This week we learned that the Pope will not accept the resignation of two Irish auxiliary bishops, Eamonn Walsh and Raymond Field. The Murphy Report in 2009 implicated them in the larger failures of the Irish hierarchy to respond to sexual abuse by priest.
John Allen at the National Catholic Reporter offers an explanation why the Vatican is keeping these two bishops in their positions.
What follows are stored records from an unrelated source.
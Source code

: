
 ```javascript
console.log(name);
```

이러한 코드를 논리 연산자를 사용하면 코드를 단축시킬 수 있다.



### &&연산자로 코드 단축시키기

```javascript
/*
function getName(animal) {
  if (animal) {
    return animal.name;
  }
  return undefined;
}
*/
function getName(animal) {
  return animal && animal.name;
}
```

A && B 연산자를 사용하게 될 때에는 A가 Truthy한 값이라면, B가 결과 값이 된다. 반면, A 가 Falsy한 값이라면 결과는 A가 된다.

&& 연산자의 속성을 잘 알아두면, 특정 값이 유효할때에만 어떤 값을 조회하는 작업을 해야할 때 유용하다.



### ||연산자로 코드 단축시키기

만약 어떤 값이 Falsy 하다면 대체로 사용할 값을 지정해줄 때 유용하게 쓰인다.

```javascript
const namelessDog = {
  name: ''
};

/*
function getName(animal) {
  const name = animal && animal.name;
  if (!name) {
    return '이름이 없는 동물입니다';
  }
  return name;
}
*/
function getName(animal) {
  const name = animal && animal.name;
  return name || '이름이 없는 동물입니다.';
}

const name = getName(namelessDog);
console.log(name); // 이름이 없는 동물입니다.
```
There’s no insider information, but rather a superb discussion of the reasons why Rome is generally loathe to let men step aside. He gives a number of reasons, each well explained. The fourth and final reason:
Fourth, and perhaps most fundamentally, the Vatican does not like the idea of a bishop resigning for poor performance because, in their view, it’s bad theology. As they see it, a bishop isn’t a corporate CEO or a football coach, who should be sacked when profits sag or the team goes on a losing streak. The episcopacy isn’t a job but a sacramental bond akin to marriage, with the bishop as the father of the diocesan family. In the early centuries of the church, it was considered almost heretical for a bishop to move from one diocese to another on precisely this basis.
Yes, a bishop is not a corporate CEO. It’s a very important point, obvious really. But easy to forget when the mainstream media applies the BP oil spill model to the scandals currently demoralizing the Catholic Church.